* Provided records *
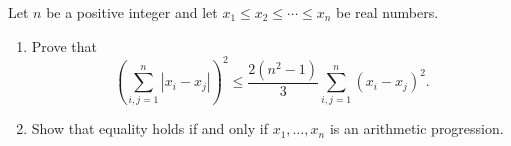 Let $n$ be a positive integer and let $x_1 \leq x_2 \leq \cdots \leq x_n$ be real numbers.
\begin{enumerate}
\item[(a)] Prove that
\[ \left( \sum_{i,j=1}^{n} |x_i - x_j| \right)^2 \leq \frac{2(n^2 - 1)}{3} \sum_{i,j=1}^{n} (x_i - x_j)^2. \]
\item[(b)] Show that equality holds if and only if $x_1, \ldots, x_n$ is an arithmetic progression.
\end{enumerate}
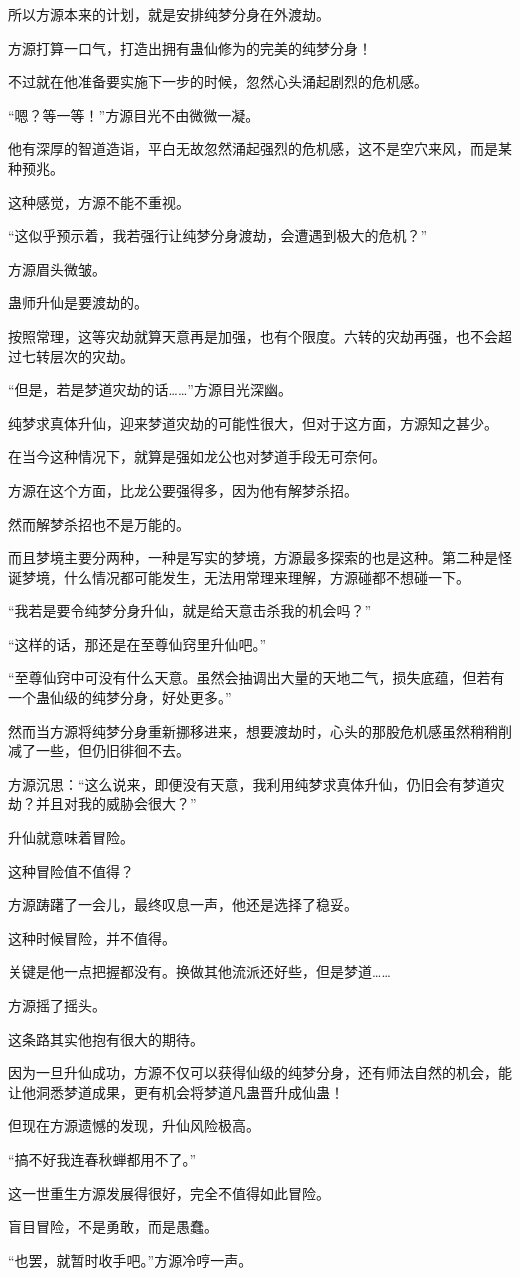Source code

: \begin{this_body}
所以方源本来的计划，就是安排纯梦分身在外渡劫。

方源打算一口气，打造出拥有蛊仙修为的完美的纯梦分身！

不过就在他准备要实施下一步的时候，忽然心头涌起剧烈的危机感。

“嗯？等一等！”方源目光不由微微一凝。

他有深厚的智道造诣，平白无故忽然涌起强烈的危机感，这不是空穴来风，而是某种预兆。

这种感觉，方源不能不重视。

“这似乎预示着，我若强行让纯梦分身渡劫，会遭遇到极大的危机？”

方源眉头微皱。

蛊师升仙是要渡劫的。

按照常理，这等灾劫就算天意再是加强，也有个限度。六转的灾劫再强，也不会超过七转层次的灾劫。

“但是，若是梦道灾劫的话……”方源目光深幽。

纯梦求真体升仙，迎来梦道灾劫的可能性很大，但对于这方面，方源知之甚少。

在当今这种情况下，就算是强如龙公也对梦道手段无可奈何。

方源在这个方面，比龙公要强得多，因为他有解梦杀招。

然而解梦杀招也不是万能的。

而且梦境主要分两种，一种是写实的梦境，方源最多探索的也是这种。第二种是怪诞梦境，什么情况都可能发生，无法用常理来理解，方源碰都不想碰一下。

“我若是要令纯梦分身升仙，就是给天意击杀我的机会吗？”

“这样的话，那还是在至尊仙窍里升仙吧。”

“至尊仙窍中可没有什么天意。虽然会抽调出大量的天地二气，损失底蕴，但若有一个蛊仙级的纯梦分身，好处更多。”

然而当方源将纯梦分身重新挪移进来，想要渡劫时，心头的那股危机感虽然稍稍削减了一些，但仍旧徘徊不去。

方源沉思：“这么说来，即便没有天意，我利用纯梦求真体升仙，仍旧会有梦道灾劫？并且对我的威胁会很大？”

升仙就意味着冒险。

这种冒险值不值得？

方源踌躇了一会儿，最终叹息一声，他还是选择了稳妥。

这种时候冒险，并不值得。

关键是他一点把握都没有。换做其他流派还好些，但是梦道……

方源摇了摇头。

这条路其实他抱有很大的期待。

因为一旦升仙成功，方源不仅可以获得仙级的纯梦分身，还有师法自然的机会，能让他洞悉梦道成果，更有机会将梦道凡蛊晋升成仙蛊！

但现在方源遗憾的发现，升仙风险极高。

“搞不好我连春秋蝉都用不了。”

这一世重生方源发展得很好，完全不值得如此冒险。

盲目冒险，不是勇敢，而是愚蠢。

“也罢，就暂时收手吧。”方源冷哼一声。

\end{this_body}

* Problem *
Only one stretch of the data above is needed. Restate it word for word, from the line containing "而且梦境主要分两种，一种是写" through the line containing "但现在方源遗憾的发现，升仙风险极高。", both ends included.

* Solution *
而且梦境主要分两种，一种是写实的梦境，方源最多探索的也是这种。第二种是怪诞梦境，什么情况都可能发生，无法用常理来理解，方源碰都不想碰一下。

“我若是要令纯梦分身升仙，就是给天意击杀我的机会吗？”

“这样的话，那还是在至尊仙窍里升仙吧。”

“至尊仙窍中可没有什么天意。虽然会抽调出大量的天地二气，损失底蕴，但若有一个蛊仙级的纯梦分身，好处更多。”

然而当方源将纯梦分身重新挪移进来，想要渡劫时，心头的那股危机感虽然稍稍削减了一些，但仍旧徘徊不去。

方源沉思：“这么说来，即便没有天意，我利用纯梦求真体升仙，仍旧会有梦道灾劫？并且对我的威胁会很大？”

升仙就意味着冒险。

这种冒险值不值得？

方源踌躇了一会儿，最终叹息一声，他还是选择了稳妥。

这种时候冒险，并不值得。

关键是他一点把握都没有。换做其他流派还好些，但是梦道……

方源摇了摇头。

这条路其实他抱有很大的期待。

因为一旦升仙成功，方源不仅可以获得仙级的纯梦分身，还有师法自然的机会，能让他洞悉梦道成果，更有机会将梦道凡蛊晋升成仙蛊！

但现在方源遗憾的发现，升仙风险极高。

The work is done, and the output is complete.